Convert HTML to DOCX in C#

A DOCX file is a Microsoft Word document that typically contains the text but can contain a wide range of data, including tables, raster and vector graphics, video, sounds and diagrams. The DOCX file is highly editable, easy to use and manageable in size. This format is popular because of the variety of options it offers users to write any type of documents. This file format is one of the most widely used and is available through numerous programs.
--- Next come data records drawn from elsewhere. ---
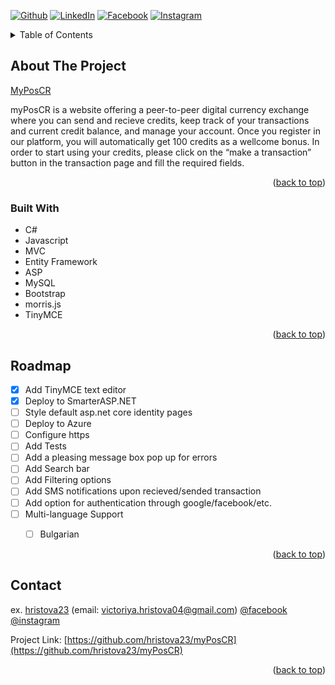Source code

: <div id="top"></div>

[![Github][github-shield]][github-url]
[![LinkedIn][linkedin-shield]][linkedin-url]
[![Facebook][facebook-shield]][facebook-url]
[![Instagram][instagram-shield]][instagram-url]

<!-- TABLE OF CONTENTS -->
<details>
  <summary>Table of Contents</summary>
  <ol>
    <li>
      <a href="#about-the-project">About The Project</a>
      <ul>
        <li><a href="#built-with">Built With</a></li>
      </ul>
    </li>
    <li><a href="#roadmap">Roadmap</a></li>
    <li><a href="#contact">Contact</a></li>
  </ol>
</details>



<!-- ABOUT THE PROJECT -->
## About The Project

[MyPosCR](http://myposcrweb-001-site1.itempurl.com/)

 myPosCR is a website offering a peer-to-peer digital currency exchange where you can send and recieve credits, keep track of your
transactions and current credit balance, and manage your account.
 Once you register in our platform, you will automatically get 100 credits as a wellcome bonus. In order to start using your credits, please
click on the “make a transaction” button in the transaction page and fill the required fields.

<p align="right">(<a href="#top">back to top</a>)</p>



### Built With

* C#
* Javascript
* MVC
* Entity Framework
* ASP
* MySQL
* Bootstrap
* morris.js
* TinyMCE

<p align="right">(<a href="#top">back to top</a>)</p>



<!-- ROADMAP -->
## Roadmap

- [x] Add TinyMCE text editor
- [x] Deploy to SmarterASP.NET
- [ ] Style default asp.net core identity pages
- [ ] Deploy to Azure
- [ ] Configure https
- [ ] Add Tests
- [ ] Add a pleasing message box pop up for errors
- [ ] Add Search bar
- [ ] Add Filtering options
- [ ] Add SMS notifications upon recieved/sended transaction
- [ ] Add option for authentication through google/facebook/etc.
- [ ] Multi-language Support
    - [ ] Bulgarian


<p align="right">(<a href="#top">back to top</a>)</p>



<!-- CONTACT -->
## Contact

ex. [hristova23](https://github.com/hristova23) (email: victoriya.hristova04@gmail.com)
[@facebook](https://www.facebook.com/profile.php?id=100009588433228) [@instagram](https://www.instagram.com/hristova__viktoria/)

Project Link: [https://github.com/hristova23/myPosCR](https://github.com/hristova23/myPosCR)

<p align="right">(<a href="#top">back to top</a>)</p>



<!-- MARKDOWN LINKS & IMAGES -->
[github-shield]: https://img.shields.io/badge/GitHub-100000?style=for-the-badge&logo=github&logoColor=white
[github-url]: https://github.com/hristova23
[linkedin-shield]: https://img.shields.io/badge/-LinkedIn-black.svg?style=for-the-badge&logo=linkedin&colorB=555
[linkedin-url]: https://www.linkedin.com/in/victoriya-hristova-157154228/
[facebook-shield]: https://img.shields.io/badge/Facebook-1877F2?style=for-the-badge&logo=facebook&logoColor=white
[facebook-url]: https://www.facebook.com/profile.php?id=100009588433228
[instagram-shield]: https://img.shields.io/badge/Instagram-E4405F?style=for-the-badge&logo=instagram&logoColor=white
[instagram-url]: https://www.instagram.com/hristova__viktoria/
Using Converter.ConvertHTML methods is the most common way to convert HTML code into various formats. With Aspose.HTML for .NET, you can convert HTML to DOCX format programmatically with full control over a wide range of conversion parameters. In this article, you find information on how to convert HTML to DOCX using ConvertHTML() methods of the Converter class, and how to apply DocSaveOptions and ICreateStreamProvider parameters.

Online HTML Converter

You can check the Aspose.HTML for .NET API functionality and convert HTML in real-time. Please load HTML from the local file system, select the output format and run the example. In the example, the save options are set by default. You will immediately receive the result as a separate file.

                
            

If you want to convert HTML to DOCX programmatically, please see the following C# code examples.

HTML to DOCX by a single line of code

The static methods of the Converter class are primarily used as the easiest way to convert an HTML code into various formats. You can convert HTML to DOCX in your C# application literally with a single line of code!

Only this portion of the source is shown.